SEC Proposes Rule to Enhance Competition for Individual Investor Order Execution
FOR IMMEDIATE RELEASE
Washington D.C., Dec. 14, 2022 —
The Securities and Exchange Commission today proposed a rule that would require certain orders of individual investors to be exposed to competition in fair and open auctions before such orders could be executed internally by any trading center that restricts order-by-order competition.
“Today’s markets are not as fair and competitive as possible for individual investors — everyday retail investors. This is in part because there isn’t a level playing field among different parts of the market: wholesalers, dark pools, and lit exchanges,” said SEC Chair Gary Gensler. “Further, the markets have become increasingly hidden from view, especially for individual investors. These everyday individual investors don’t have the full benefit of various market participants competing to execute their marketable orders at the best price possible. Thus, today’s proposal is designed to bring greater competition in the marketplace for retail market orders.

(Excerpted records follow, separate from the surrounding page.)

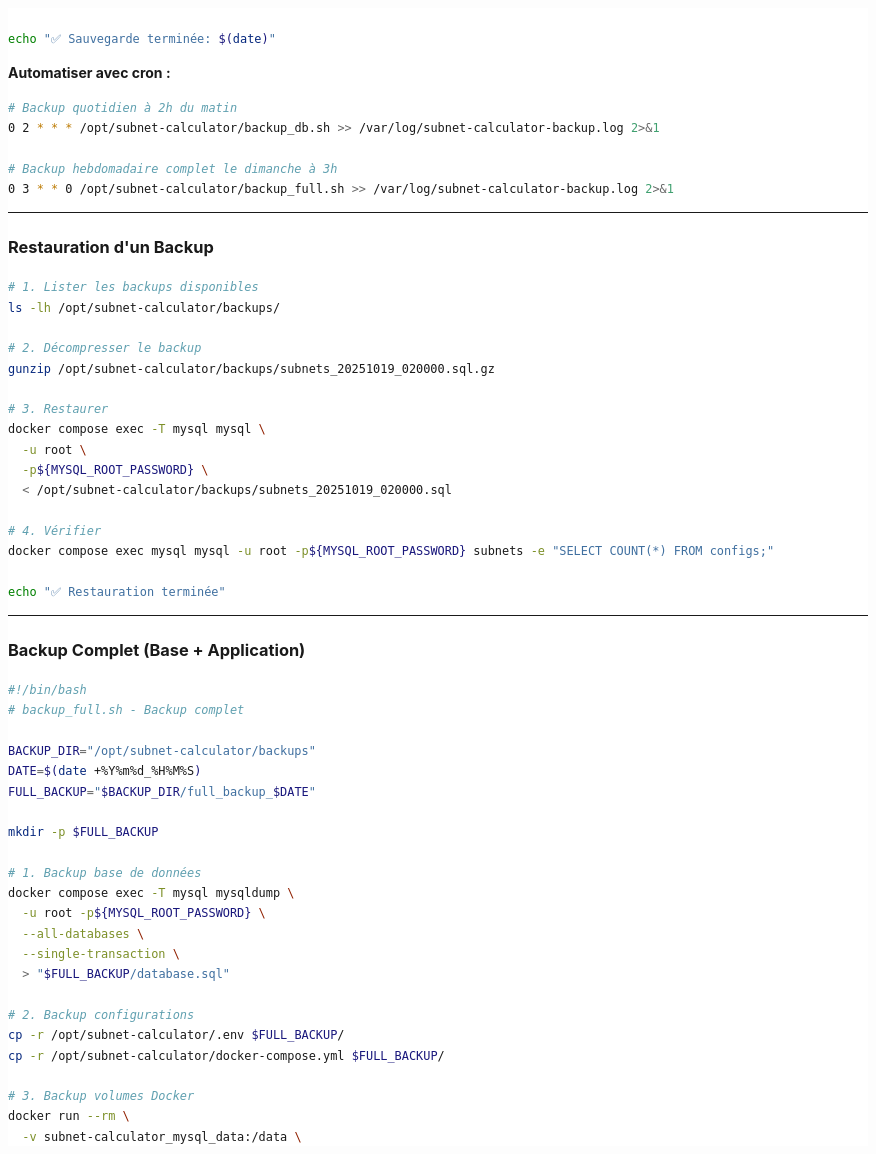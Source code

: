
 ```bash

echo "✅ Sauvegarde terminée: $(date)"
```

**Automatiser avec cron :**

```bash
# Backup quotidien à 2h du matin
0 2 * * * /opt/subnet-calculator/backup_db.sh >> /var/log/subnet-calculator-backup.log 2>&1

# Backup hebdomadaire complet le dimanche à 3h
0 3 * * 0 /opt/subnet-calculator/backup_full.sh >> /var/log/subnet-calculator-backup.log 2>&1
```

---

### Restauration d'un Backup

```bash
# 1. Lister les backups disponibles
ls -lh /opt/subnet-calculator/backups/

# 2. Décompresser le backup
gunzip /opt/subnet-calculator/backups/subnets_20251019_020000.sql.gz

# 3. Restaurer
docker compose exec -T mysql mysql \
  -u root \
  -p${MYSQL_ROOT_PASSWORD} \
  < /opt/subnet-calculator/backups/subnets_20251019_020000.sql

# 4. Vérifier
docker compose exec mysql mysql -u root -p${MYSQL_ROOT_PASSWORD} subnets -e "SELECT COUNT(*) FROM configs;"

echo "✅ Restauration terminée"
```

---

### Backup Complet (Base + Application)

```bash
#!/bin/bash
# backup_full.sh - Backup complet

BACKUP_DIR="/opt/subnet-calculator/backups"
DATE=$(date +%Y%m%d_%H%M%S)
FULL_BACKUP="$BACKUP_DIR/full_backup_$DATE"

mkdir -p $FULL_BACKUP

# 1. Backup base de données
docker compose exec -T mysql mysqldump \
  -u root -p${MYSQL_ROOT_PASSWORD} \
  --all-databases \
  --single-transaction \
  > "$FULL_BACKUP/database.sql"

# 2. Backup configurations
cp -r /opt/subnet-calculator/.env $FULL_BACKUP/
cp -r /opt/subnet-calculator/docker-compose.yml $FULL_BACKUP/

# 3. Backup volumes Docker
docker run --rm \
  -v subnet-calculator_mysql_data:/data \
```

I think it makes sense for the market, and for everyday individual investors, to allow the broader market to compete for their orders.”
Individual investors use marketable orders for stocks listed on U.S. securities exchanges (NMS stocks) when they seek to trade immediately at the best available prices in the market. Currently, retail brokers route more than 90 percent of these orders to a small group of off-exchange dealers, known as wholesalers. This routing practice is known as a type of segmentation and reflects the fact that these orders impose lower costs on liquidity providers than unsegmented order flow.
Wholesalers typically execute the marketable orders of individual investors internally, without providing any opportunity for other market participants to compete to provide better prices. As a result, these orders are not merely segmented; they are also isolated from order-by-order competition. While wholesalers provide some price improvement to these orders relative to prices available on national securities exchanges for unsegmented order flow, data analysis conducted for the proposal suggests that the amount of price improvement falls short of what would be expected if these orders were subject to order-by-order competition. The annual amount of this “competitive shortfall” is estimated to be $1.5 billion.
If adopted, the proposed rule generally would prohibit a “restricted competition trading center” such as a wholesaler from internally executing “segmented orders” – orders for NMS stocks that are made for an account of a natural person or an account held in legal form on behalf of a natural person or group of related family members and in which the average daily number of trades executed in NMS stocks was less than 40 in each of the six preceding calendar months – unless the orders are first exposed to competition in a “qualified auction” operated by an “open competition trading center.” The proposed rule would also include limited exceptions to this general prohibition, such as for orders executed at a very favorable price for the individual investor.
The proposing release is published on SEC.gov and will be published in the Federal Register. The public comment period will remain open until March 31, 2023, or until 60 days following publication of the proposing release in the Federal Register, whichever is later.